Funded by:

Employment-related further training in a dynamic labor market: The role of business cycles and technological change

PIs:
Prof. Dr. Silke Anger, Institute for Employment Research
Prof. Dr. Reinhard Pollak, Berlin Social Science Center

Staff:
Ute Leber, Institute for Employment Research
Simon Janssen, Institute for Employment Research
Pascal Heß, Institute for Employment Research
Wiebke Schulz, Berlin Social Science Center

Project summary:
Throughout the recent decade, technological change, international trade, and economic turbulences have accelerated in the globalized world, such that labor markets have become more and more dynamic. As a result, workers have to handle steadily changing technologies and face highly competitive workers in an international labor market.
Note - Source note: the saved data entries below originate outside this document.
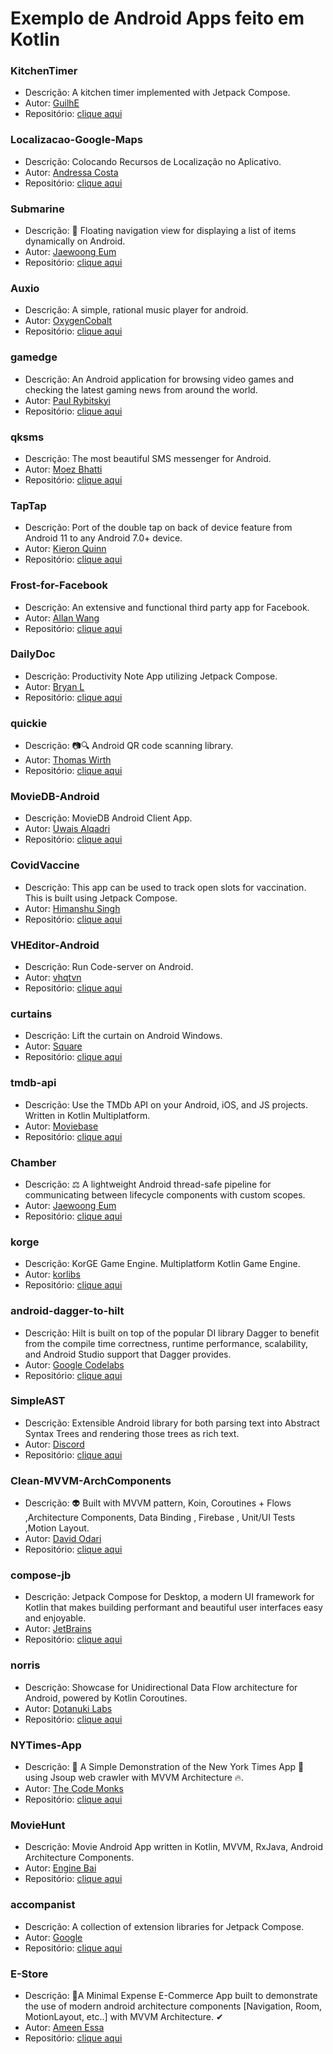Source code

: # Exemplo de Android Apps feito em Kotlin

### KitchenTimer

* Descrição: A kitchen timer implemented with Jetpack Compose.
* Autor: [GuilhE](https://github.com/GuilhE)
* Repositório: [clique aqui](https://github.com/GuilhE/KitchenTimer)

### Localizacao-Google-Maps

* Descrição: Colocando Recursos de Localização no Aplicativo.
* Autor: [Andressa Costa](https://github.com/andressa-costa)
* Repositório: [clique aqui](https://github.com/andressa-costa/Localizacao-Google-Maps)


### Submarine

* Descrição: 🚤 Floating navigation view for displaying a list of items dynamically on Android.
* Autor: [Jaewoong Eum](https://github.com/skydoves)
* Repositório: [clique aqui](https://github.com/skydoves/Submarine)

### Auxio

* Descrição: A simple, rational music player for android.
* Autor: [OxygenCobalt](https://github.com/OxygenCobalt)
* Repositório: [clique aqui](https://github.com/OxygenCobalt/Auxio)

### gamedge

* Descrição: An Android application for browsing video games and checking the latest gaming news from around the world.
* Autor: [Paul Rybitskyi](https://github.com/mars885)
* Repositório: [clique aqui](https://github.com/mars885/gamedge)

### qksms

* Descrição: The most beautiful SMS messenger for Android.
* Autor: [Moez Bhatti](https://github.com/moezbhatti)
* Repositório: [clique aqui](https://github.com/moezbhatti/qksms)

### TapTap

* Descrição: Port of the double tap on back of device feature from Android 11 to any Android 7.0+ device.
* Autor: [Kieron Quinn](https://github.com/KieronQuinn)
* Repositório: [clique aqui](https://github.com/KieronQuinn/TapTap)

### Frost-for-Facebook

* Descrição: An extensive and functional third party app for Facebook.
* Autor: [Allan Wang](https://github.com/AllanWang)
* Repositório: [clique aqui](https://github.com/AllanWang/Frost-for-Facebook)

### DailyDoc

* Descrição: Productivity Note App utilizing Jetpack Compose.
* Autor: [Bryan L](https://github.com/B-Lidberg)
* Repositório: [clique aqui](https://github.com/B-Lidberg/DailyDoc)

### quickie

* Descrição: 📷🔍 Android QR code scanning library.
* Autor: [Thomas Wirth](https://github.com/G00fY2)
* Repositório: [clique aqui](https://github.com/G00fY2/quickie)

### MovieDB-Android

* Descrição: MovieDB Android Client App.
* Autor: [Uwais Alqadri](https://github.com/uwais123)
* Repositório: [clique aqui](https://github.com/uwais123/MovieDB-Android)

### CovidVaccine

* Descrição: This app can be used to track open slots for vaccination. This is built using Jetpack Compose.
* Autor: [Himanshu Singh](https://github.com/hi-manshu)
* Repositório: [clique aqui](https://github.com/hi-manshu/CovidVaccine)

### VHEditor-Android

* Descrição: Run Code-server on Android.
* Autor: [vhqtvn](https://github.com/vhqtvn)
* Repositório: [clique aqui](https://github.com/vhqtvn/VHEditor-Android)

### curtains

* Descrição: Lift the curtain on Android Windows.
* Autor: [Square](https://github.com/square)
* Repositório: [clique aqui](https://github.com/square/curtains)

### tmdb-api

* Descrição: Use the TMDb API on your Android, iOS, and JS projects. Written in Kotlin Multiplatform.
* Autor: [Moviebase](https://github.com/MoviebaseApp)
* Repositório: [clique aqui](https://github.com/MoviebaseApp/tmdb-api)

### Chamber

* Descrição: ⚖️ A lightweight Android thread-safe pipeline for communicating between lifecycle components with custom scopes.
* Autor: [Jaewoong Eum](https://github.com/skydoves)
* Repositório: [clique aqui](https://github.com/skydoves/Chamber)

### korge

* Descrição: KorGE Game Engine. Multiplatform Kotlin Game Engine.
* Autor: [korlibs](https://github.com/korlibs)
* Repositório: [clique aqui](https://github.com/korlibs/korge)

### android-dagger-to-hilt

* Descrição: Hilt is built on top of the popular DI library Dagger to benefit from the compile time correctness, runtime performance, scalability, and Android Studio support that Dagger provides.
* Autor: [Google Codelabs](https://github.com/googlecodelabs)
* Repositório: [clique aqui](https://github.com/googlecodelabs/android-dagger-to-hilt)

### SimpleAST

* Descrição: Extensible Android library for both parsing text into Abstract Syntax Trees and rendering those trees as rich text.
* Autor: [Discord](https://github.com/discord)
* Repositório: [clique aqui](https://github.com/discord/SimpleAST)

### Clean-MVVM-ArchComponents

* Descrição: 👽 Built with MVVM pattern, Koin, Coroutines + Flows ,Architecture Components, Data Binding , Firebase , Unit/UI Tests ,Motion Layout.
* Autor: [David Odari](https://github.com/odaridavid)
* Repositório: [clique aqui](https://github.com/odaridavid/Clean-MVVM-ArchComponents)

### compose-jb

* Descrição: Jetpack Compose for Desktop, a modern UI framework for Kotlin that makes building performant and beautiful user interfaces easy and enjoyable.
* Autor: [JetBrains](https://github.com/JetBrains)
* Repositório: [clique aqui](https://github.com/JetBrains/compose-jb)

### norris

* Descrição: Showcase for Unidirectional Data Flow architecture for Android, powered by Kotlin Coroutines.
* Autor: [Dotanuki Labs](https://github.com/dotanuki-labs)
* Repositório: [clique aqui](https://github.com/dotanuki-labs/norris)

### NYTimes-App

* Descrição: 🗽 A Simple Demonstration of the New York Times App 📱 using Jsoup web crawler with MVVM Architecture 🔥.
* Autor: [The Code Monks](https://github.com/TheCodeMonks)
* Repositório: [clique aqui](https://github.com/TheCodeMonks/NYTimes-App)

### MovieHunt

* Descrição: Movie Android App written in Kotlin, MVVM, RxJava, Android Architecture Components.
* Autor: [Engine Bai](https://github.com/enginebai)
* Repositório: [clique aqui](https://github.com/enginebai/MovieHunt)

### accompanist

* Descrição: A collection of extension libraries for Jetpack Compose.
* Autor: [Google](https://github.com/google)
* Repositório: [clique aqui](https://github.com/google/accompanist)

### E-Store

* Descrição: 🛒A Minimal Expense E-Commerce App built to demonstrate the use of modern android architecture components [Navigation, Room, MotionLayout, etc..] with MVVM Architecture. ✔
* Autor: [Ameen Essa](https://github.com/AmeenAhmed1)
* Repositório: [clique aqui](https://github.com/AmeenAhmed1/E-Store)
In addition, many workers have to switch their jobs more frequently as a consequence of cyclical fluctuations. In such dynamic labor markets workers have to continuously invest in human capital to maintain and increase their productivity. Otherwise, they are likely to experience long-lasting negative consequences for their careers. It is, therefore, not surprising that further training and lifelong learning, such as on-the-job training and retraining, have gained increasing attention in the public media and the political debate. However, existing research provides only little evidence about how dynamic labor markets influence workers’ training participation, and how workers’ returns to training have evolved facing the economic developments in recent years. The proposed project aims at closing this research gap by analyzing three specific topics that are essential to understand the importance of further training in dynamic labor markets. First, we will analyze how the automatization and digitalization of work processes across different occupations have influenced workers’ training participation. Second, we will investigate how economic turbulences, in particular job displacements, influence workers’ training participation, and, third, we will explore the returns of further training in the form of worker competences and job contents.